Julius Caesar at the RSC

When announcing the 2017 summer season at the RSC, Creative Director Gregory Doran justified the choice of the Roman plays by saying that he felt we needed plays that talked to us about the issues that concern us today in the age of Trump and Brexit.  Well before Orwell’s ‘newspeak’ and the Trump administration’s ‘alternative facts’, Shakespeare’s Julius Caesar, already addressed the misuse of language to achieve spurious political goals and power.

Julius Caesar is a highly rhetorical play where Shakespeare masterly explores how rhetorical and stylistic devises are used to persuade the masses and instigate rebellious feelings. Not that Mr Trump could ever achieve such levels of language sophistication with his limited vocabulary but he does employ rhetorical devices such as anaphora, symploce, antithesis, and above all aphorism – although I very much doubt he would be able to name them.
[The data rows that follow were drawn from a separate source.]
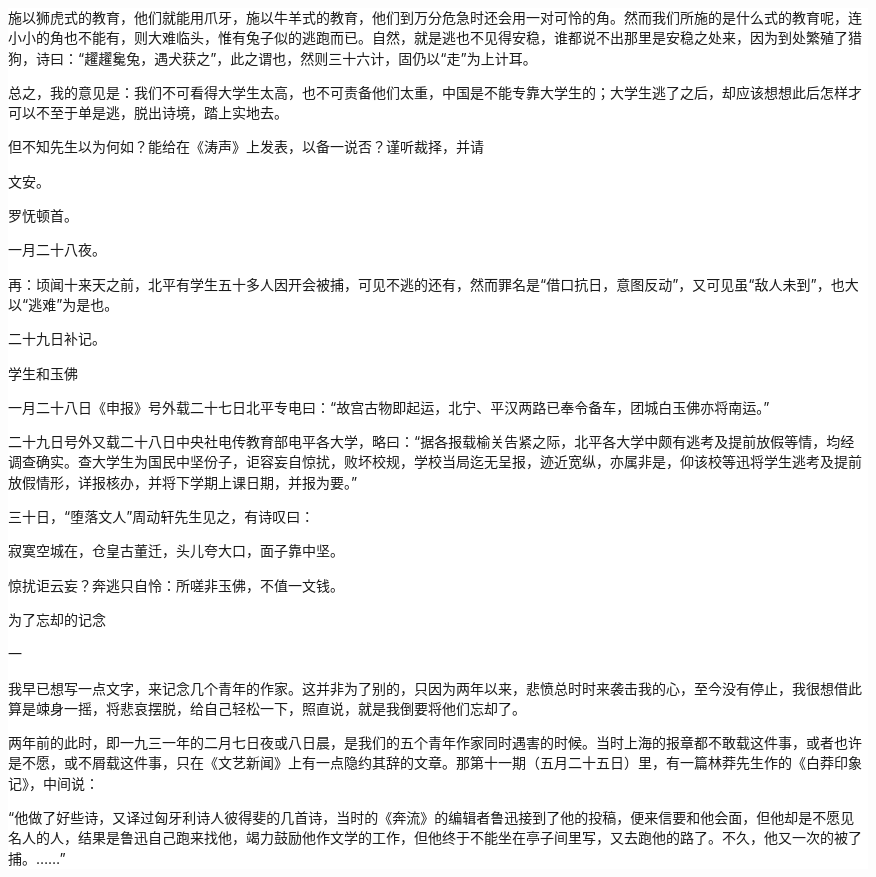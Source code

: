 施以狮虎式的教育，他们就能用爪牙，施以牛羊式的教育，他们到万分危急时还会用一对可怜的角。然而我们所施的是什么式的教育呢，连小小的角也不能有，则大难临头，惟有兔子似的逃跑而已。自然，就是逃也不见得安稳，谁都说不出那里是安稳之处来，因为到处繁殖了猎狗，诗曰：“趯趯毚兔，遇犬获之”，此之谓也，然则三十六计，固仍以“走”为上计耳。

总之，我的意见是：我们不可看得大学生太高，也不可责备他们太重，中国是不能专靠大学生的；大学生逃了之后，却应该想想此后怎样才可以不至于单是逃，脱出诗境，踏上实地去。

但不知先生以为何如？能给在《涛声》上发表，以备一说否？谨听裁择，并请

文安。

罗怃顿首。

一月二十八夜。





再：顷闻十来天之前，北平有学生五十多人因开会被捕，可见不逃的还有，然而罪名是“借口抗日，意图反动”，又可见虽“敌人未到”，也大以“逃难”为是也。

二十九日补记。





学生和玉佛





一月二十八日《申报》号外载二十七日北平专电曰：“故宫古物即起运，北宁、平汉两路已奉令备车，团城白玉佛亦将南运。”

二十九日号外又载二十八日中央社电传教育部电平各大学，略曰：“据各报载榆关告紧之际，北平各大学中颇有逃考及提前放假等情，均经调查确实。查大学生为国民中坚份子，讵容妄自惊扰，败坏校规，学校当局迄无呈报，迹近宽纵，亦属非是，仰该校等迅将学生逃考及提前放假情形，详报核办，并将下学期上课日期，并报为要。”

三十日，“堕落文人”周动轩先生见之，有诗叹曰：





寂寞空城在，仓皇古董迁，头儿夸大口，面子靠中坚。

惊扰讵云妄？奔逃只自怜：所嗟非玉佛，不值一文钱。





为了忘却的记念





一





我早已想写一点文字，来记念几个青年的作家。这并非为了别的，只因为两年以来，悲愤总时时来袭击我的心，至今没有停止，我很想借此算是竦身一摇，将悲哀摆脱，给自己轻松一下，照直说，就是我倒要将他们忘却了。

两年前的此时，即一九三一年的二月七日夜或八日晨，是我们的五个青年作家同时遇害的时候。当时上海的报章都不敢载这件事，或者也许是不愿，或不屑载这件事，只在《文艺新闻》上有一点隐约其辞的文章。那第十一期（五月二十五日）里，有一篇林莽先生作的《白莽印象记》，中间说：





“他做了好些诗，又译过匈牙利诗人彼得斐的几首诗，当时的《奔流》的编辑者鲁迅接到了他的投稿，便来信要和他会面，但他却是不愿见名人的人，结果是鲁迅自己跑来找他，竭力鼓励他作文学的工作，但他终于不能坐在亭子间里写，又去跑他的路了。不久，他又一次的被了捕。……”

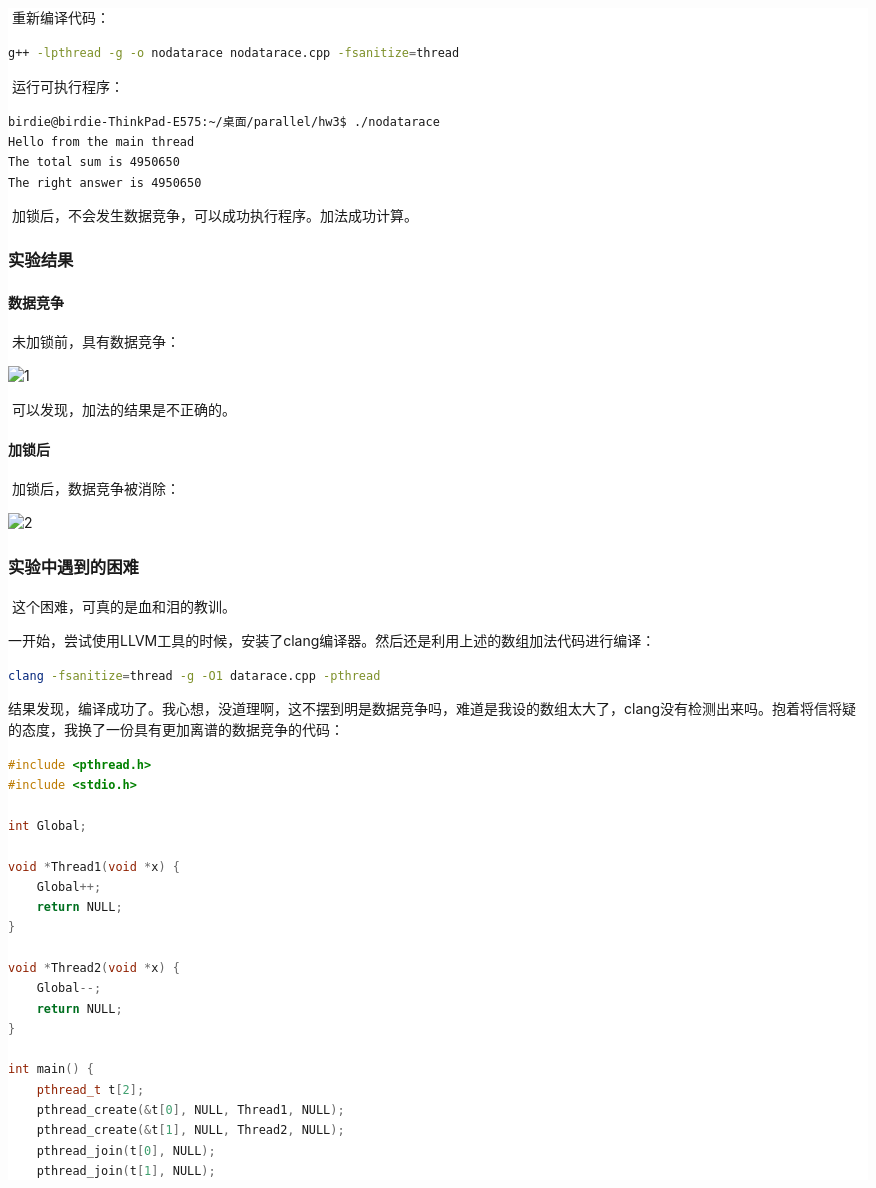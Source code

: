 ​		重新编译代码：

```bash
g++ -lpthread -g -o nodatarace nodatarace.cpp -fsanitize=thread
```

​		运行可执行程序：

```bash
birdie@birdie-ThinkPad-E575:~/桌面/parallel/hw3$ ./nodatarace
Hello from the main thread
The total sum is 4950650
The right answer is 4950650
```

​		加锁后，不会发生数据竞争，可以成功执行程序。加法成功计算。



### 实验结果

#### 数据竞争

​		未加锁前，具有数据竞争：

![1]({{site.url}}/img/2022-5-03-LLVM/1.png)

​		可以发现，加法的结果是不正确的。

#### 加锁后

​		加锁后，数据竞争被消除：

![2]({{site.url}}/img/2022-5-03-LLVM/2.png)



### 实验中遇到的困难

​		这个困难，可真的是血和泪的教训。

​		一开始，尝试使用LLVM工具的时候，安装了clang编译器。然后还是利用上述的数组加法代码进行编译：

```bash
clang -fsanitize=thread -g -O1 datarace.cpp -pthread
```

结果发现，编译成功了。我心想，没道理啊，这不摆到明是数据竞争吗，难道是我设的数组太大了，clang没有检测出来吗。抱着将信将疑的态度，我换了一份具有更加离谱的数据竞争的代码：

```c++
#include <pthread.h>
#include <stdio.h>
 
int Global;
 
void *Thread1(void *x) {
    Global++;
    return NULL;
}
 
void *Thread2(void *x) {
    Global--;
    return NULL;
}
 
int main() {
    pthread_t t[2];
    pthread_create(&t[0], NULL, Thread1, NULL);
    pthread_create(&t[1], NULL, Thread2, NULL);
    pthread_join(t[0], NULL);
    pthread_join(t[1], NULL);
```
Both Brutus and Marc Anthony employ such devices throughout the play but most noticeably in the scene of Caesar’s funeral (Act 3, Scene 2).
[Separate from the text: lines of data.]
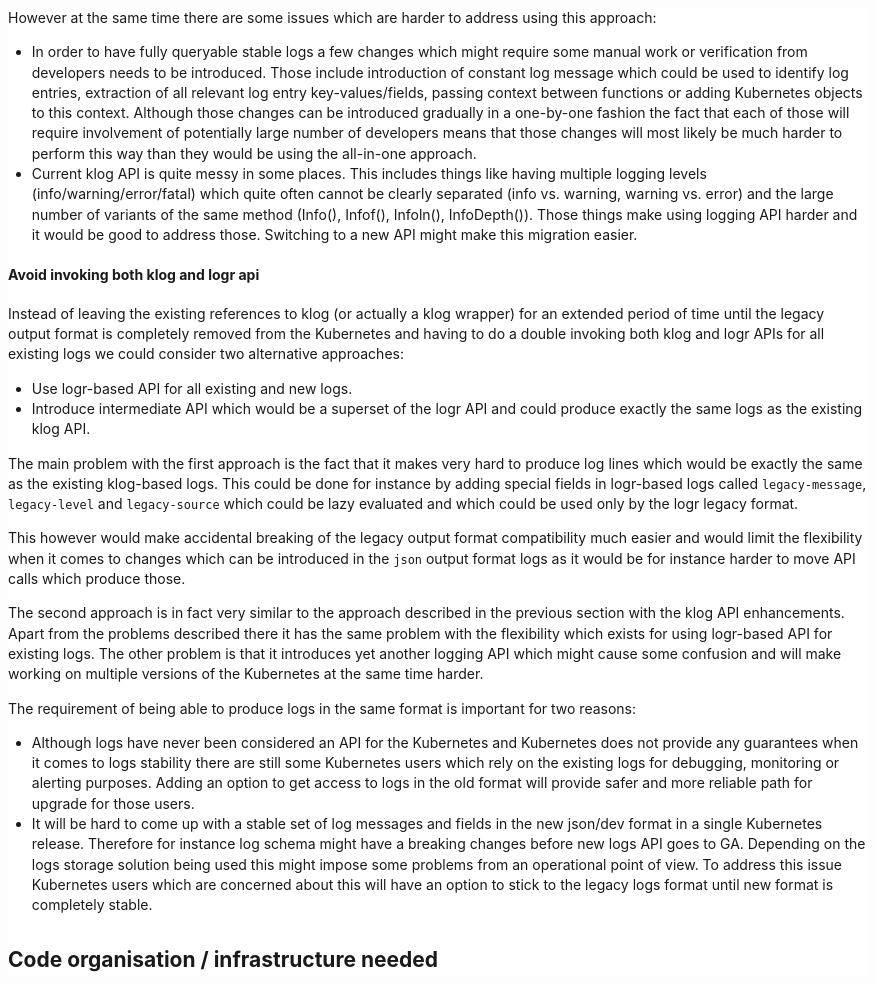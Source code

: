 However at the same time there are some issues which are harder to address using this approach:
* In order to have fully queryable stable logs a few changes which might require some manual work or verification from developers needs to be introduced. Those include introduction of constant log message which could be used to identify log entries, extraction of all relevant log entry key-values/fields, passing context between functions or adding Kubernetes objects to this context. Although those changes can be introduced gradually in a one-by-one fashion the fact that each of those will require involvement of potentially large number of developers means that those changes will most likely be much harder to perform this way than they would be using the all-in-one approach.
* Current klog API is quite messy in some places. This includes things like having multiple logging levels (info/warning/error/fatal) which quite often cannot be clearly separated (info vs. warning, warning vs. error) and the large number of variants of the same method (Info(), Infof(), Infoln(), InfoDepth()). Those things make using logging API harder and it would be good to address those. Switching to a new API might make this migration easier.

#### Avoid invoking both klog and logr api

Instead of leaving the existing references to klog (or actually a klog wrapper) for an extended period of time until the legacy output format is completely removed from the Kubernetes and having to do a double invoking both klog and logr APIs for all existing logs we could consider two alternative approaches:
* Use logr-based API for all existing and new logs.
* Introduce intermediate API which would be a superset of the logr API and could produce exactly the same logs as the existing klog API.

The main problem with the first approach is the fact that it makes very hard to produce log lines which would be exactly the same as the existing klog-based logs. This could be done for instance by adding special fields in logr-based logs called `legacy-message`, `legacy-level` and `legacy-source` which could be lazy evaluated and which could be used only by the logr legacy format.

This however would make accidental breaking of the legacy output format compatibility much easier and would limit the flexibility when it comes to changes which can be introduced in the `json` output format logs as it would be for instance harder to move API calls which produce those.

The second approach is in fact very similar to the approach described in the previous section with the klog API enhancements. Apart from the problems described there it has the same problem with the flexibility which exists for using logr-based API for existing logs. The other problem is that it introduces yet another logging API which might cause some confusion and will make working on multiple versions of the Kubernetes at the same time harder.

The requirement of being able to produce logs in the same format is important for two reasons:
* Although logs have never been considered an API for the Kubernetes and Kubernetes does not provide any guarantees when it comes to logs stability there are still some Kubernetes users which rely on the existing logs for debugging, monitoring or alerting purposes. Adding an option to get access to logs in the old format will provide safer and more reliable path for upgrade for those users.
* It will be hard to come up with a stable set of log messages and fields in the new json/dev format in a single Kubernetes release. Therefore for instance log schema might have a breaking changes before new logs API goes to GA. Depending on the logs storage solution being used this might impose some problems from an operational point of view. To address this issue Kubernetes users which are concerned about this will have an option to stick to the legacy logs format until new format is completely stable.

## Code organisation / infrastructure needed
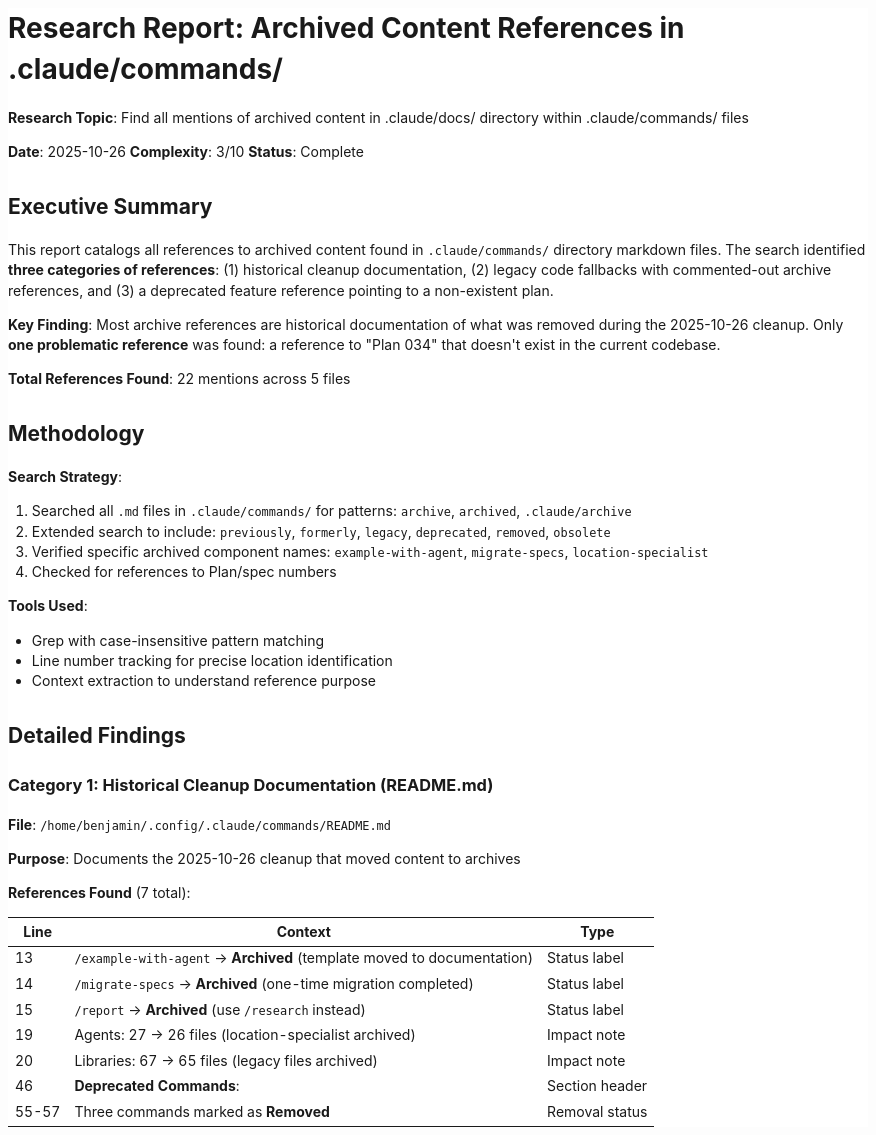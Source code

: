 # Research Report: Archived Content References in .claude/commands/

**Research Topic**: Find all mentions of archived content in .claude/docs/ directory within .claude/commands/ files

**Date**: 2025-10-26
**Complexity**: 3/10
**Status**: Complete

## Executive Summary

This report catalogs all references to archived content found in `.claude/commands/` directory markdown files. The search identified **three categories of references**: (1) historical cleanup documentation, (2) legacy code fallbacks with commented-out archive references, and (3) a deprecated feature reference pointing to a non-existent plan.

**Key Finding**: Most archive references are historical documentation of what was removed during the 2025-10-26 cleanup. Only **one problematic reference** was found: a reference to "Plan 034" that doesn't exist in the current codebase.

**Total References Found**: 22 mentions across 5 files

## Methodology

**Search Strategy**:
1. Searched all `.md` files in `.claude/commands/` for patterns: `archive`, `archived`, `.claude/archive`
2. Extended search to include: `previously`, `formerly`, `legacy`, `deprecated`, `removed`, `obsolete`
3. Verified specific archived component names: `example-with-agent`, `migrate-specs`, `location-specialist`
4. Checked for references to Plan/spec numbers

**Tools Used**:
- Grep with case-insensitive pattern matching
- Line number tracking for precise location identification
- Context extraction to understand reference purpose

## Detailed Findings

### Category 1: Historical Cleanup Documentation (README.md)

**File**: `/home/benjamin/.config/.claude/commands/README.md`

**Purpose**: Documents the 2025-10-26 cleanup that moved content to archives

**References Found** (7 total):

| Line | Context | Type |
|------|---------|------|
| 13 | `/example-with-agent` → **Archived** (template moved to documentation) | Status label |
| 14 | `/migrate-specs` → **Archived** (one-time migration completed) | Status label |
| 15 | `/report` → **Archived** (use `/research` instead) | Status label |
| 19 | Agents: 27 → 26 files (location-specialist archived) | Impact note |
| 20 | Libraries: 67 → 65 files (legacy files archived) | Impact note |
| 46 | **Deprecated Commands**: | Section header |
| 55-57 | Three commands marked as **Removed** | Removal status |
James Corrigan is absolutely brilliant in his delivery of the funeral soliloquy; it is easy to see how his intonation and the force of charisma could easily convince the audience of the righteousness of his feelings and intentions in spite of his cynicism and his master use of pathos to manipulate the mood of the common people. Alex Waldmann, who I had previously seen as a sweet Orlando in Aberg’s 2013 As You Like It, is also a very convincing Brutus and I was really impressed by the passionate altercation scene in his tent. However, the outstanding performance of the night was delivered by Martin Hutson as an intense and incredibly persuasive Cassius.
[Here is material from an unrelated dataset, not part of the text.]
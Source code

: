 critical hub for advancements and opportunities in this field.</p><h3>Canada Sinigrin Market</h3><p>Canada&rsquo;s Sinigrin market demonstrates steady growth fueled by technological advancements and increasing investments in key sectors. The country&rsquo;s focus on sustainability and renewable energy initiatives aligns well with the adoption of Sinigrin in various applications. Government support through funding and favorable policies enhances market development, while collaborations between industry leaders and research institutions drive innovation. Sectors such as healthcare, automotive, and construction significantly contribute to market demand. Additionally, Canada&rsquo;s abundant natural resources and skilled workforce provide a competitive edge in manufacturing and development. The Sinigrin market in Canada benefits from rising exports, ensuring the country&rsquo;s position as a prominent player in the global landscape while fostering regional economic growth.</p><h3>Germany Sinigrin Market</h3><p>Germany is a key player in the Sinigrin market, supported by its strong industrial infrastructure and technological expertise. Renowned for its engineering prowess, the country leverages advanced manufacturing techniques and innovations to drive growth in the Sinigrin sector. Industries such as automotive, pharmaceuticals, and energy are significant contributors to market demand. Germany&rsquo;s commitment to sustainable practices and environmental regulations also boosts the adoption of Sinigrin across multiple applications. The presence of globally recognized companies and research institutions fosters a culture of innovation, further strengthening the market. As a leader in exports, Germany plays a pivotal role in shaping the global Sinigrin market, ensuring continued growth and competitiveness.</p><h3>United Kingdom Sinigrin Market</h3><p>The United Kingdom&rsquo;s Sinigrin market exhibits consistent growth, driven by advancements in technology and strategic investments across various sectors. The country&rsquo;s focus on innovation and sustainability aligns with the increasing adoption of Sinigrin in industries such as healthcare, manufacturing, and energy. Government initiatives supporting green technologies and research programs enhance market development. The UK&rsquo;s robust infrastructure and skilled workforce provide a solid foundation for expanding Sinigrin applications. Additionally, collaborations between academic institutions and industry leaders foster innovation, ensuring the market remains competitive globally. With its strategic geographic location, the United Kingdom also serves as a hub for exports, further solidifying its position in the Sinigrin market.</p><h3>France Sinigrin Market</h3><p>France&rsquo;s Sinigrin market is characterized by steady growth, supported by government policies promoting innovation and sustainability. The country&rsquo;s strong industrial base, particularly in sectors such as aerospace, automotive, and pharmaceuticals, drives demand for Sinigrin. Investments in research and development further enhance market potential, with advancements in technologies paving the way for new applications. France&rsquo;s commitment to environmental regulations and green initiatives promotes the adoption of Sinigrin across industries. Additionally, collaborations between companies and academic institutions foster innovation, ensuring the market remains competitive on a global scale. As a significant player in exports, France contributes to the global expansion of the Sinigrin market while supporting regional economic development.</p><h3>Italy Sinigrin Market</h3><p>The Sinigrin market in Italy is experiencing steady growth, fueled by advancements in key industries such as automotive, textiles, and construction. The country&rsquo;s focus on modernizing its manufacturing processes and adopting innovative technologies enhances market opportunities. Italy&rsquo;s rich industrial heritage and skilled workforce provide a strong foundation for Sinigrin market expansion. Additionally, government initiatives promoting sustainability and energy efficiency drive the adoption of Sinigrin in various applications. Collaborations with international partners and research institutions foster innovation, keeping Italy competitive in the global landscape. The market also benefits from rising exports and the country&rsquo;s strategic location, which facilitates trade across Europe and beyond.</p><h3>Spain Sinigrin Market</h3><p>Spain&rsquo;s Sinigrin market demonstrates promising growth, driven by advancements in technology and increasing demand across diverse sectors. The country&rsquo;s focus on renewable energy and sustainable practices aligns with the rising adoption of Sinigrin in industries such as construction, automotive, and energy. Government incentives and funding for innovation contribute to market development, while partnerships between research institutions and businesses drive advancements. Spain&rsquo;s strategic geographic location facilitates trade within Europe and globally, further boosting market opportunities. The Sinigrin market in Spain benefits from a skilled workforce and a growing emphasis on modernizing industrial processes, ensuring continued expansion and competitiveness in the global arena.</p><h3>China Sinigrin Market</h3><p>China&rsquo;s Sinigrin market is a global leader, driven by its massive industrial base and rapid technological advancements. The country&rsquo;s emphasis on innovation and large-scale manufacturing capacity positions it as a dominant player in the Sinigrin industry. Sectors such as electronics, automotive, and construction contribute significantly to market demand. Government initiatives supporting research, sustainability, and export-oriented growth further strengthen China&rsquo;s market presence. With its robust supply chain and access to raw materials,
Angus Jackson’s take on the play couldn’t be more contemporary in spite of the togas, tunics, and leather-strip sandals. The stage props are minimal, even to Renaissance standards, but Robert Innes Hopkins’s minimalist approach to the design just intensifies the acting and make is it more visible the surge of emotions and the destructive power of the naked ambitions that burn like wild fire across the stage.